> _TASK INSTRUCTIONS_: Among the entries below, only the lines starting at the one with "Welcome to the" and ending at the one with "## Contributing", both included, are to be printed exactly.

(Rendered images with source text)

§ §

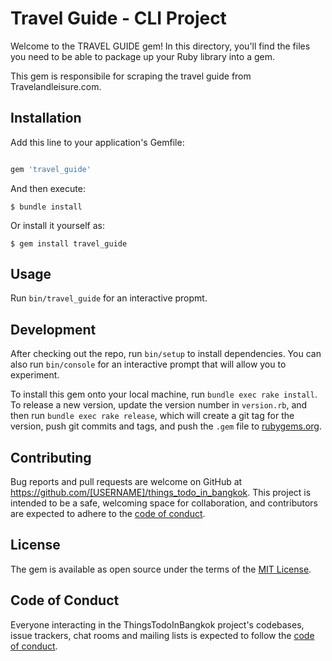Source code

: # Travel Guide - CLI Project

Welcome to the TRAVEL GUIDE gem! In this directory, you'll find the files you need to be able to package up your Ruby library into a gem.

This gem is responsibile for scraping the travel guide from Travelandleisure.com.

## Installation

Add this line to your application's Gemfile:

```ruby

gem 'travel_guide'
```
And then execute:

    $ bundle install

Or install it yourself as:

    $ gem install travel_guide

## Usage

Run `bin/travel_guide` for an interactive propmt.

## Development

After checking out the repo, run `bin/setup` to install dependencies. You can also run `bin/console` for an interactive prompt that will allow you to experiment.

To install this gem onto your local machine, run `bundle exec rake install`. To release a new version, update the version number in `version.rb`, and then run `bundle exec rake release`, which will create a git tag for the version, push git commits and tags, and push the `.gem` file to [rubygems.org](https://rubygems.org).

## Contributing

Bug reports and pull requests are welcome on GitHub at https://github.com/[USERNAME]/things_todo_in_bangkok. This project is intended to be a safe, welcoming space for collaboration, and contributors are expected to adhere to the [code of conduct](https://github.com/[USERNAME]/things_todo_in_bangkok/blob/master/CODE_OF_CONDUCT.md).


## License

The gem is available as open source under the terms of the [MIT License](https://opensource.org/licenses/MIT).

## Code of Conduct

Everyone interacting in the ThingsTodoInBangkok project's codebases, issue trackers, chat rooms and mailing lists is expected to follow the [code of conduct](https://github.com/[USERNAME]/things_todo_in_bangkok/blob/master/CODE_OF_CONDUCT.md).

§ §

> _RESPONSE_:
Welcome to the TRAVEL GUIDE gem! In this directory, you'll find the files you need to be able to package up your Ruby library into a gem.

This gem is responsibile for scraping the travel guide from Travelandleisure.com.

## Installation

Add this line to your application's Gemfile:

```ruby

gem 'travel_guide'
```
And then execute:

    $ bundle install

Or install it yourself as:

    $ gem install travel_guide

## Usage

Run `bin/travel_guide` for an interactive propmt.

## Development

After checking out the repo, run `bin/setup` to install dependencies. You can also run `bin/console` for an interactive prompt that will allow you to experiment.

To install this gem onto your local machine, run `bundle exec rake install`. To release a new version, update the version number in `version.rb`, and then run `bundle exec rake release`, which will create a git tag for the version, push git commits and tags, and push the `.gem` file to [rubygems.org](https://rubygems.org).

## Contributing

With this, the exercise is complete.